* Stored data
○ ○ ○ ○

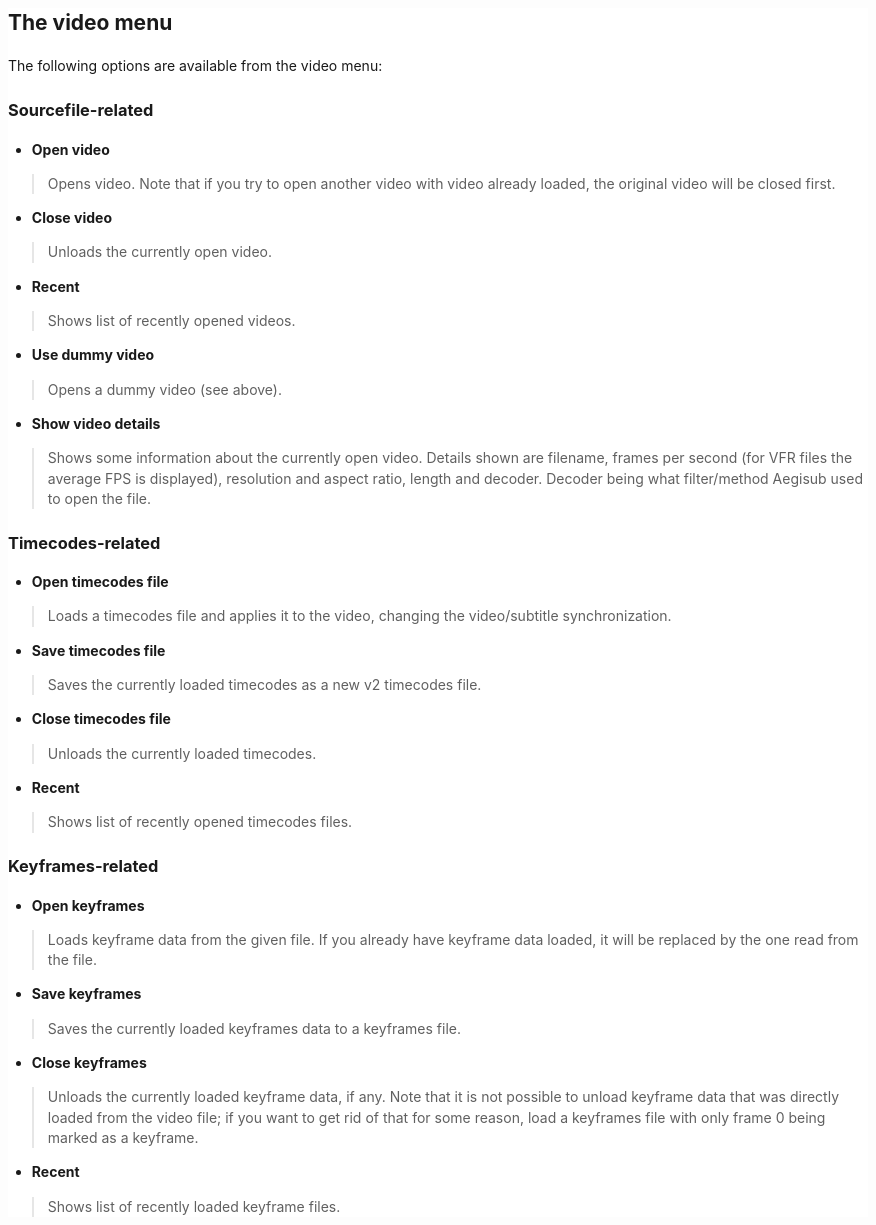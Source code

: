 ## The video menu ##

The following options are available from the video menu:

### Sourcefile-related ###


* **Open video**
>  Opens video. Note that if you try to open another video with video already
>  loaded, the original video will be closed first.

* **Close video**
>  Unloads the currently open video.

* **Recent**
>  Shows list of recently opened videos.

* **Use dummy video**
>  Opens a dummy video (see above).

* **Show video details**
>  Shows some information about the currently open video. Details shown are
>  filename, frames per second (for VFR files the average FPS is displayed),
>  resolution and aspect ratio, length and decoder. Decoder being what
>  filter/method Aegisub used to open the file.

### Timecodes-related ###
* **Open timecodes file**
>  Loads a timecodes file and applies it to the video, changing the
>  video/subtitle synchronization.

* **Save timecodes file**
>  Saves the currently loaded timecodes as a new v2 timecodes file.

* **Close timecodes file**
>  Unloads the currently loaded timecodes.

* **Recent**
>  Shows list of recently opened timecodes files.

### Keyframes-related ###
* **Open keyframes**
>  Loads keyframe data from the given file. If you already have keyframe data
>  loaded, it will be replaced by the one read from the file.

* **Save keyframes**
>  Saves the currently loaded keyframes data to a keyframes file.

* **Close keyframes**
>  Unloads the currently loaded keyframe data, if any. Note that it is not
>  possible to unload keyframe data that was directly loaded from the video
>  file; if you want to get rid of that for some reason, load a keyframes file
>  with only frame 0 being marked as a keyframe.

* **Recent**
>  Shows list of recently loaded keyframe files.
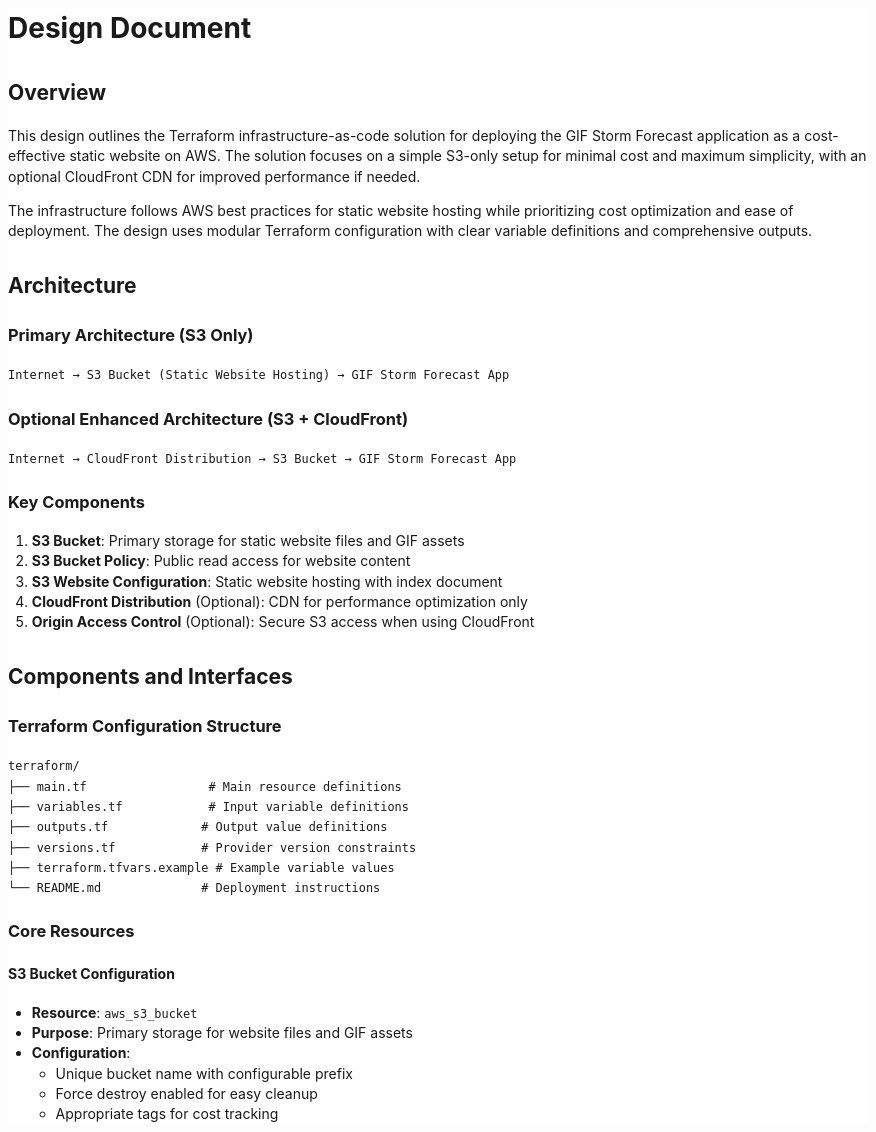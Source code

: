 # Design Document

## Overview

This design outlines the Terraform infrastructure-as-code solution for deploying the GIF Storm Forecast application as a cost-effective static website on AWS. The solution focuses on a simple S3-only setup for minimal cost and maximum simplicity, with an optional CloudFront CDN for improved performance if needed.

The infrastructure follows AWS best practices for static website hosting while prioritizing cost optimization and ease of deployment. The design uses modular Terraform configuration with clear variable definitions and comprehensive outputs.

## Architecture

### Primary Architecture (S3 Only)
```
Internet → S3 Bucket (Static Website Hosting) → GIF Storm Forecast App
```

### Optional Enhanced Architecture (S3 + CloudFront)
```
Internet → CloudFront Distribution → S3 Bucket → GIF Storm Forecast App
```

### Key Components

1. **S3 Bucket**: Primary storage for static website files and GIF assets
2. **S3 Bucket Policy**: Public read access for website content
3. **S3 Website Configuration**: Static website hosting with index document
4. **CloudFront Distribution** (Optional): CDN for performance optimization only
5. **Origin Access Control** (Optional): Secure S3 access when using CloudFront

## Components and Interfaces

### Terraform Configuration Structure

```
terraform/
├── main.tf                 # Main resource definitions
├── variables.tf            # Input variable definitions
├── outputs.tf             # Output value definitions
├── versions.tf            # Provider version constraints
├── terraform.tfvars.example # Example variable values
└── README.md              # Deployment instructions
```

### Core Resources

#### S3 Bucket Configuration
- **Resource**: `aws_s3_bucket`
- **Purpose**: Primary storage for website files and GIF assets
- **Configuration**: 
  - Unique bucket name with configurable prefix
  - Force destroy enabled for easy cleanup
  - Appropriate tags for cost tracking
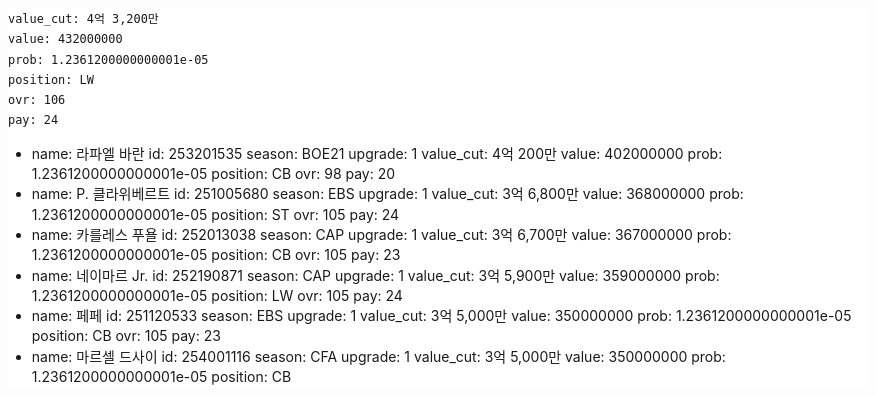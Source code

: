     value_cut: 4억 3,200만
    value: 432000000
    prob: 1.2361200000000001e-05
    position: LW
    ovr: 106
    pay: 24
  - name: 라파엘 바란
    id: 253201535
    season: BOE21
    upgrade: 1
    value_cut: 4억 200만
    value: 402000000
    prob: 1.2361200000000001e-05
    position: CB
    ovr: 98
    pay: 20
  - name: P. 클라위베르트
    id: 251005680
    season: EBS
    upgrade: 1
    value_cut: 3억 6,800만
    value: 368000000
    prob: 1.2361200000000001e-05
    position: ST
    ovr: 105
    pay: 24
  - name: 카를레스 푸욜
    id: 252013038
    season: CAP
    upgrade: 1
    value_cut: 3억 6,700만
    value: 367000000
    prob: 1.2361200000000001e-05
    position: CB
    ovr: 105
    pay: 23
  - name: 네이마르 Jr.
    id: 252190871
    season: CAP
    upgrade: 1
    value_cut: 3억 5,900만
    value: 359000000
    prob: 1.2361200000000001e-05
    position: LW
    ovr: 105
    pay: 24
  - name: 페페
    id: 251120533
    season: EBS
    upgrade: 1
    value_cut: 3억 5,000만
    value: 350000000
    prob: 1.2361200000000001e-05
    position: CB
    ovr: 105
    pay: 23
  - name: 마르셀 드사이
    id: 254001116
    season: CFA
    upgrade: 1
    value_cut: 3억 5,000만
    value: 350000000
    prob: 1.2361200000000001e-05
    position: CB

○ ○ ○ ○

* Brief
Each line in the data that holds the word "will" must be copied.

* Answer below
>  loaded, the original video will be closed first.
>  loaded, it will be replaced by the one read from the file.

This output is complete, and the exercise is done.